::: Material for this exercise

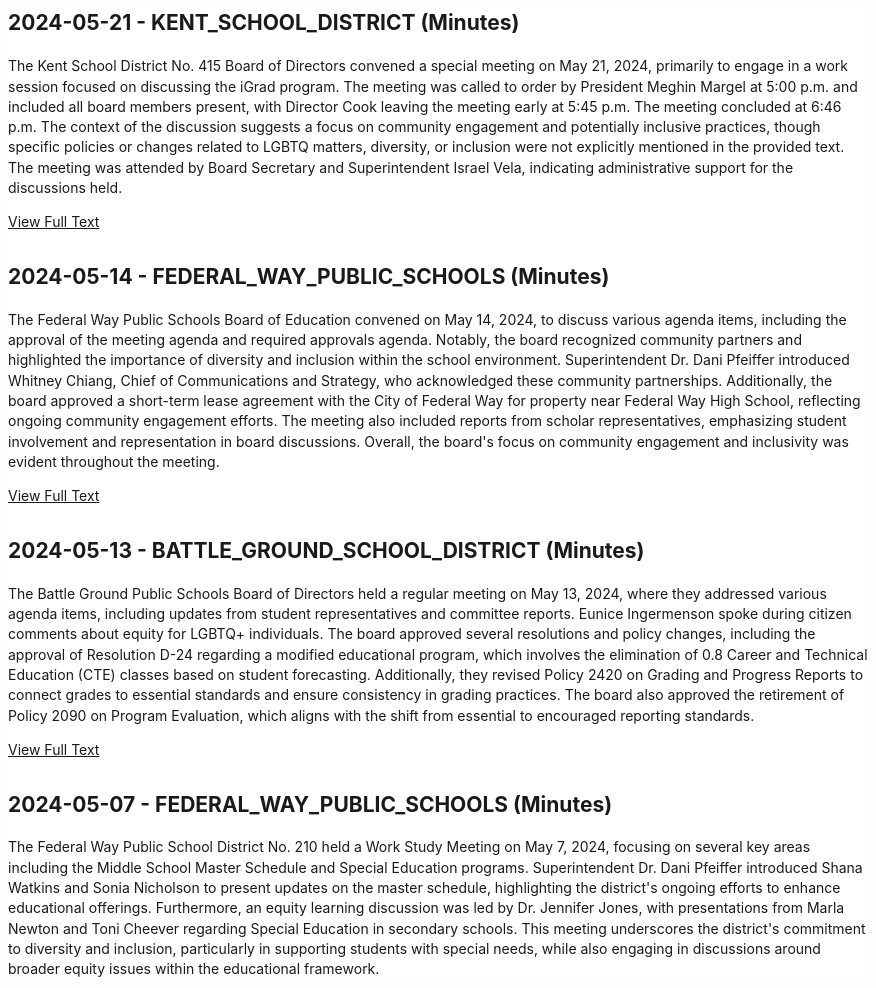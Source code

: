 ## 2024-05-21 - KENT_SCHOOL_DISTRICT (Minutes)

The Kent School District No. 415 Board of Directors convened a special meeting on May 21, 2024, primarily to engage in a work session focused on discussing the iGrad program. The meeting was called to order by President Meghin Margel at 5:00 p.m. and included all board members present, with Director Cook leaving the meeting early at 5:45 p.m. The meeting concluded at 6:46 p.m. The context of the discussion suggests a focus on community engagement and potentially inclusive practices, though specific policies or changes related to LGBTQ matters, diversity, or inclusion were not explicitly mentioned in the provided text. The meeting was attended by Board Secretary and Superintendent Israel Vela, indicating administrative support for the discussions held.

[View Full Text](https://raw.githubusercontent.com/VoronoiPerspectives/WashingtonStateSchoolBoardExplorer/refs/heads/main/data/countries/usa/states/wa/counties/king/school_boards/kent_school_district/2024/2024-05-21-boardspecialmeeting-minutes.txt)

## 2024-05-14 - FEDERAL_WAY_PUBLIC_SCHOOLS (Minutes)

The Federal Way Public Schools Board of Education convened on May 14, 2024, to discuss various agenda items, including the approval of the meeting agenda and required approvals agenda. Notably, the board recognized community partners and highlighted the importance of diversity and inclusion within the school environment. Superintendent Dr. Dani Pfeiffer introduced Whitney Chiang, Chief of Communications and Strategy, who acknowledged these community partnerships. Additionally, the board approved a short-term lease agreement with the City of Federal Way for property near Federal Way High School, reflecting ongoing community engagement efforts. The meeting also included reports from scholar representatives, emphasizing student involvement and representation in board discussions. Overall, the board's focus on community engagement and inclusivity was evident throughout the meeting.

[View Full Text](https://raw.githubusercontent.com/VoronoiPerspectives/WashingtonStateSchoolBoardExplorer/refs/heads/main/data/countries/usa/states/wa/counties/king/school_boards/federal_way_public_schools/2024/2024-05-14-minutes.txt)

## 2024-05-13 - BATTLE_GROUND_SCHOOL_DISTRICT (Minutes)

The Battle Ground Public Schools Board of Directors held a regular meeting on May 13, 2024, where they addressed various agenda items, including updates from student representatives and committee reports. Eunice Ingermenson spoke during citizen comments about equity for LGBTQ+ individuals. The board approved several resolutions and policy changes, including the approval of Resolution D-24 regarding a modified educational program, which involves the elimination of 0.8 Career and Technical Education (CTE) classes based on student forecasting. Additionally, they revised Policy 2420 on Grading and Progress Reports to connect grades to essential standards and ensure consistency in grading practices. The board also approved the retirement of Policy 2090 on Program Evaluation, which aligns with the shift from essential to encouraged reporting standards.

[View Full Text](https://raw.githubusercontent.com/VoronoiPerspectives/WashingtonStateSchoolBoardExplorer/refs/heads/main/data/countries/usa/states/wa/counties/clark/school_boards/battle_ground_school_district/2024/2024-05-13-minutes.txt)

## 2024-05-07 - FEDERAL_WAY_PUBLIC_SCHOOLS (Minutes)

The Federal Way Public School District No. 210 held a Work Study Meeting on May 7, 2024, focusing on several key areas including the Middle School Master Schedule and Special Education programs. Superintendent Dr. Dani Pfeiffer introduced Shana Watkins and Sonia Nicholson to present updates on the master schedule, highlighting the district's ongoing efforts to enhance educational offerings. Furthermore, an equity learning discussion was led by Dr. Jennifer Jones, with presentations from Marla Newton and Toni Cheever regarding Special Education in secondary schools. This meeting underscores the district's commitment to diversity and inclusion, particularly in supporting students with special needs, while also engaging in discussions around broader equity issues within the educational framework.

::::::

#### Work instructions:
Output each record above word for word, leaving out images.

#### Reply:
Source code

: ## 2024-05-21 - KENT_SCHOOL_DISTRICT (Minutes)

The Kent School District No. 415 Board of Directors convened a special meeting on May 21, 2024, primarily to engage in a work session focused on discussing the iGrad program. The meeting was called to order by President Meghin Margel at 5:00 p.m. and included all board members present, with Director Cook leaving the meeting early at 5:45 p.m. The meeting concluded at 6:46 p.m. The context of the discussion suggests a focus on community engagement and potentially inclusive practices, though specific policies or changes related to LGBTQ matters, diversity, or inclusion were not explicitly mentioned in the provided text. The meeting was attended by Board Secretary and Superintendent Israel Vela, indicating administrative support for the discussions held.

[View Full Text](https://raw.githubusercontent.com/VoronoiPerspectives/WashingtonStateSchoolBoardExplorer/refs/heads/main/data/countries/usa/states/wa/counties/king/school_boards/kent_school_district/2024/2024-05-21-boardspecialmeeting-minutes.txt)

## 2024-05-14 - FEDERAL_WAY_PUBLIC_SCHOOLS (Minutes)

The Federal Way Public Schools Board of Education convened on May 14, 2024, to discuss various agenda items, including the approval of the meeting agenda and required approvals agenda. Notably, the board recognized community partners and highlighted the importance of diversity and inclusion within the school environment. Superintendent Dr. Dani Pfeiffer introduced Whitney Chiang, Chief of Communications and Strategy, who acknowledged these community partnerships. Additionally, the board approved a short-term lease agreement with the City of Federal Way for property near Federal Way High School, reflecting ongoing community engagement efforts. The meeting also included reports from scholar representatives, emphasizing student involvement and representation in board discussions. Overall, the board's focus on community engagement and inclusivity was evident throughout the meeting.

[View Full Text](https://raw.githubusercontent.com/VoronoiPerspectives/WashingtonStateSchoolBoardExplorer/refs/heads/main/data/countries/usa/states/wa/counties/king/school_boards/federal_way_public_schools/2024/2024-05-14-minutes.txt)

## 2024-05-13 - BATTLE_GROUND_SCHOOL_DISTRICT (Minutes)

The Battle Ground Public Schools Board of Directors held a regular meeting on May 13, 2024, where they addressed various agenda items, including updates from student representatives and committee reports. Eunice Ingermenson spoke during citizen comments about equity for LGBTQ+ individuals. The board approved several resolutions and policy changes, including the approval of Resolution D-24 regarding a modified educational program, which involves the elimination of 0.8 Career and Technical Education (CTE) classes based on student forecasting. Additionally, they revised Policy 2420 on Grading and Progress Reports to connect grades to essential standards and ensure consistency in grading practices. The board also approved the retirement of Policy 2090 on Program Evaluation, which aligns with the shift from essential to encouraged reporting standards.

[View Full Text](https://raw.githubusercontent.com/VoronoiPerspectives/WashingtonStateSchoolBoardExplorer/refs/heads/main/data/countries/usa/states/wa/counties/clark/school_boards/battle_ground_school_district/2024/2024-05-13-minutes.txt)

## 2024-05-07 - FEDERAL_WAY_PUBLIC_SCHOOLS (Minutes)

The Federal Way Public School District No. 210 held a Work Study Meeting on May 7, 2024, focusing on several key areas including the Middle School Master Schedule and Special Education programs. Superintendent Dr. Dani Pfeiffer introduced Shana Watkins and Sonia Nicholson to present updates on the master schedule, highlighting the district's ongoing efforts to enhance educational offerings. Furthermore, an equity learning discussion was led by Dr. Jennifer Jones, with presentations from Marla Newton and Toni Cheever regarding Special Education in secondary schools. This meeting underscores the district's commitment to diversity and inclusion, particularly in supporting students with special needs, while also engaging in discussions around broader equity issues within the educational framework.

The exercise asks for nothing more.